Problem to work on => Two lines in the data below mark the range: the one with "- [Installation](#installation)" and the one with "previous_version: Points to". Return both, along with every line between them, exactly.

Material provided =>

=== Section Start ===

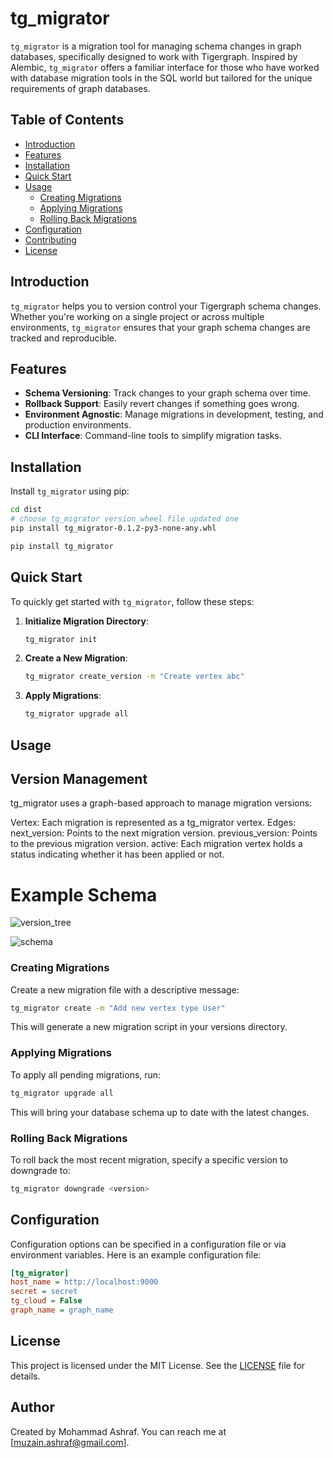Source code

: 
# tg_migrator

`tg_migrator` is a migration tool for managing schema changes in graph databases, specifically designed to work with Tigergraph. Inspired by Alembic, `tg_migrator` offers a familiar interface for those who have worked with database migration tools in the SQL world but tailored for the unique requirements of graph databases.

## Table of Contents

- [Introduction](#introduction)
- [Features](#features)
- [Installation](#installation)
- [Quick Start](#quick-start)
- [Usage](#usage)
  - [Creating Migrations](#creating-migrations)
  - [Applying Migrations](#applying-migrations)
  - [Rolling Back Migrations](#rolling-back-migrations)
- [Configuration](#configuration)
- [Contributing](#contributing)
- [License](#license)

## Introduction

`tg_migrator` helps you to version control your Tigergraph schema changes. Whether you're working on a single project or across multiple environments, `tg_migrator` ensures that your graph schema changes are tracked and reproducible.

## Features

- **Schema Versioning**: Track changes to your graph schema over time.
- **Rollback Support**: Easily revert changes if something goes wrong.
- **Environment Agnostic**: Manage migrations in development, testing, and production environments.
- **CLI Interface**: Command-line tools to simplify migration tasks.

## Installation

Install `tg_migrator` using pip:
```bash
cd dist
# choose tg_migrator version wheel file updated one
pip install tg_migrator-0.1.2-py3-none-any.whl
```

```bash
pip install tg_migrator
```

## Quick Start

To quickly get started with `tg_migrator`, follow these steps:

1. **Initialize Migration Directory**:
    ```bash
    tg_migrator init
    ```

2. **Create a New Migration**:
    ```bash
    tg_migrator create_version -m "Create vertex abc"
    ```

3. **Apply Migrations**:
    ```bash
    tg_migrator upgrade all
    ```

## Usage
## Version Management
tg_migrator uses a graph-based approach to manage migration versions:

Vertex: Each migration is represented as a tg_migrator vertex.
Edges:
next_version: Points to the next migration version.
previous_version: Points to the previous migration version.
active: Each migration vertex holds a status indicating whether it has been applied or not.
# Example Schema
![version_tree](https://github.com/Muzain187/tg_migrator/assets/60264379/4146ce12-be0b-4e3a-b38c-e78fc9a144f4)

![schema](https://github.com/Muzain187/tg_migrator/assets/60264379/ab528124-dc73-463e-963f-e293bc555ae8)




### Creating Migrations

Create a new migration file with a descriptive message:

```bash
tg_migrator create -m "Add new vertex type User"
```

This will generate a new migration script in your versions directory.

### Applying Migrations

To apply all pending migrations, run:

```bash
tg_migrator upgrade all
```

This will bring your database schema up to date with the latest changes.

### Rolling Back Migrations

To roll back the most recent migration, specify a specific version to downgrade to:


```bash
tg_migrator downgrade <version>
```

## Configuration

Configuration options can be specified in a configuration file or via environment variables. Here is an example configuration file:

```ini
[tg_migrator]
host_name = http://localhost:9000
secret = secret
tg_cloud = False
graph_name = graph_name
```



## License

This project is licensed under the MIT License. See the [LICENSE](License.txt) file for details.

## Author
Created by Mohammad Ashraf. You can reach me at [muzain.ashraf@gmail.com].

=== Section End ===

Response to this task =>
- [Installation](#installation)
- [Quick Start](#quick-start)
- [Usage](#usage)
  - [Creating Migrations](#creating-migrations)
  - [Applying Migrations](#applying-migrations)
  - [Rolling Back Migrations](#rolling-back-migrations)
- [Configuration](#configuration)
- [Contributing](#contributing)
- [License](#license)

## Introduction

`tg_migrator` helps you to version control your Tigergraph schema changes. Whether you're working on a single project or across multiple environments, `tg_migrator` ensures that your graph schema changes are tracked and reproducible.

## Features

- **Schema Versioning**: Track changes to your graph schema over time.
- **Rollback Support**: Easily revert changes if something goes wrong.
- **Environment Agnostic**: Manage migrations in development, testing, and production environments.
- **CLI Interface**: Command-line tools to simplify migration tasks.

## Installation

Install `tg_migrator` using pip:
```bash
cd dist
# choose tg_migrator version wheel file updated one
pip install tg_migrator-0.1.2-py3-none-any.whl
```

```bash
pip install tg_migrator
```

## Quick Start

To quickly get started with `tg_migrator`, follow these steps:

1. **Initialize Migration Directory**:
    ```bash
    tg_migrator init
    ```

2. **Create a New Migration**:
    ```bash
    tg_migrator create_version -m "Create vertex abc"
    ```

3. **Apply Migrations**:
    ```bash
    tg_migrator upgrade all
    ```

## Usage
## Version Management
tg_migrator uses a graph-based approach to manage migration versions:

Vertex: Each migration is represented as a tg_migrator vertex.
Edges:
next_version: Points to the next migration version.
previous_version: Points to the previous migration version.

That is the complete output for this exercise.